After the success of the CDC demonstration project at showing that rapid testing is feasible in jails, the challenge to jails, public health departments, and acquired immune deficiency syndrome service organizations is to fill in gaps in knowledge regarding how to operationalize rapid HIV testing in jails on a larger scale. A fundamental question, which will be answered differently at different jails, is: at what point in the intake process should HIV testing be offered? If too soon after arrival, some persons may be under the influence of drugs and alcohol, and they would not be able to provide voluntary consent. But, especially in jails that have more rapid turnover than those in the demonstration project, as each hour after entry passes, the number of detainees remaining dwindles until few are left to test and less time is available to confirm preliminarily positive test results on site.
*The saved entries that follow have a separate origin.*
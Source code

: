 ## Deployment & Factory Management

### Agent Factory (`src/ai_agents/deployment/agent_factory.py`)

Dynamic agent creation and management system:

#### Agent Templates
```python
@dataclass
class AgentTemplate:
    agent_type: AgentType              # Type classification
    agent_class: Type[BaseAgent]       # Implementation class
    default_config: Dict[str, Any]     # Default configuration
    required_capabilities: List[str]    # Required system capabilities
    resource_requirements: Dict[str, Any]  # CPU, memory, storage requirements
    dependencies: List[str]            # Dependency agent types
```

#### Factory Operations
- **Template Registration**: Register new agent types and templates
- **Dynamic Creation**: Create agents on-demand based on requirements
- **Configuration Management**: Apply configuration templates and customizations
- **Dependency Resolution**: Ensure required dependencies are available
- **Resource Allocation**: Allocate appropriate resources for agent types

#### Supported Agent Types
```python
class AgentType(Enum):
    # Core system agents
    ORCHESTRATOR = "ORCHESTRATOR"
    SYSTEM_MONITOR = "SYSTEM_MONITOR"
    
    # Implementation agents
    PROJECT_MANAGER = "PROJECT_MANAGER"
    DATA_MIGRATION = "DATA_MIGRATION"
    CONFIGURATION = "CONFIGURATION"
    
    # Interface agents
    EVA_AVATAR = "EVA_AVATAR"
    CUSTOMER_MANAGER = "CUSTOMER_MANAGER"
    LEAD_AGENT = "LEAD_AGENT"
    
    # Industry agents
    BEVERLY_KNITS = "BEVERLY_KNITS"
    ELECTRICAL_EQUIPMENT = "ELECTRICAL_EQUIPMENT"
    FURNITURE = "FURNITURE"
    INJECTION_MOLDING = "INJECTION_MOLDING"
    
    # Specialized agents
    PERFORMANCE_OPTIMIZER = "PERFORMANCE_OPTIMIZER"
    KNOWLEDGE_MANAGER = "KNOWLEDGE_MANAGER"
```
The demonstration project gives insight into the process of jail-based testing but leaves open many questions about when and how to identify HIV-positive persons, and how to establish linkages to care.
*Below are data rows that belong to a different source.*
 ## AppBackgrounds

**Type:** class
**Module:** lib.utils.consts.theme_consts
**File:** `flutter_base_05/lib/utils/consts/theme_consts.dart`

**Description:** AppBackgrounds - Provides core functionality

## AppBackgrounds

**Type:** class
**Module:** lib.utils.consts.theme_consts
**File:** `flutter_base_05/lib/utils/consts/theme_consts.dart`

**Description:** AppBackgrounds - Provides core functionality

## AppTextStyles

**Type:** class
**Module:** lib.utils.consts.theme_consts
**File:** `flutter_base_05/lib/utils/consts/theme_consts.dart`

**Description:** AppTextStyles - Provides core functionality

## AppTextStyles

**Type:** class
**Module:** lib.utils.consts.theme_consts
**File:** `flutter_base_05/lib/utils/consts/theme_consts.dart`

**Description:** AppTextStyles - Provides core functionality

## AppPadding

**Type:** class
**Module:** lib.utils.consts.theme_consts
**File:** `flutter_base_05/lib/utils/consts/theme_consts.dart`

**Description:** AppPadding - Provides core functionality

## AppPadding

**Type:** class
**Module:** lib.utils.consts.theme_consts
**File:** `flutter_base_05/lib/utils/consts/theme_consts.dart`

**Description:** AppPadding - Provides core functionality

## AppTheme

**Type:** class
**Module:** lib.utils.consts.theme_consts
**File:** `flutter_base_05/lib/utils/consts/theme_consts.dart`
Identifying HIV-Positive Persons
An important finding of the CDC demonstration project was that the 39% of the 269 newly identified cases were among detainees “whose only disclosed risk was heterosexual intercourse;” this was the most commonly reported risk behavior.1 In testing programs that target inmates for HIV testing based on reported high-risk behaviors, detainees whose only risk behavior is heterosexual intercourse might not be identified. Although some inmates may have acquired HIV through heterosexual activity, others may be unwilling to disclose other risk factors for a variety of reasons. As with community-based testing programs, the jail health providers or HIV testing counselors from outside agencies may not be able to gain the trust of all newly admitted persons during the 10–20-minute period that it takes to perform a rapid test. As a result, not all detainees will confide the most intimate details of their lives at the time of the HIV test. Furthermore, admitting to behaviors such as injection drug use or commercial sex work could be felt to represent an admission of guilt to the criminal justice charges they are facing and they may fear the information would not stay confidential. The lesson learned from the demonstration project is for jails to move away from targeting HIV testing to those reporting high-risk behavior and instead, offer testing to all inmates, when possible. Offering HIV testing in a routine manner in conjunction with other routine medical tests should help to reduce stigmatization.
Even if jail health services do move away from focusing voluntary HIV testing efforts on those inmates disclosing, or perceived to be engaging in, high-risk behavior, toward routine testing of all inmates (or all inmates incarcerated for a certain period), testing still might not be embraced by those needing it most. Staff might not consistently offer HIV testing to all inmates or HIV-infected inmates might refuse testing at substantial rates. Jails need to train staff and create policies that encourage widespread testing as well as to develop deliberate social marketing campaigns for their HIV testing programs so that all, not just the worried well, recognize the benefits of HIV testing and have the opportunity to learn their HIV status. It is also important to develop and implement effective measures for ensuring that detainees have a real option to refuse testing and that the confidentiality of all HIV testing and other patient information are maintained.
At a recent consultancy meeting of experts in jail health (which included MacGowan), one participant described a 1998 masked seroprevalence survey of all routine blood specimens drawn at Rikers Island jail in New York City, which showed that 8% of men and 18% of women were HIV positive.4,5 In the voluntary testing and counseling program at the jail, about 4% of HIV tests were returning positive in the late 1990s (Alvarez, personal communication). Those already aware of their positive status would not volunteer for testing, so a somewhat lower percentage of seropositivity in the voluntary testing program than in the masked survey would be expected. On the other hand, the magnitude of the difference might have reflected that the testing program accommodated the “worried well” at the expense of informing some of the positive but unaware persons of their status.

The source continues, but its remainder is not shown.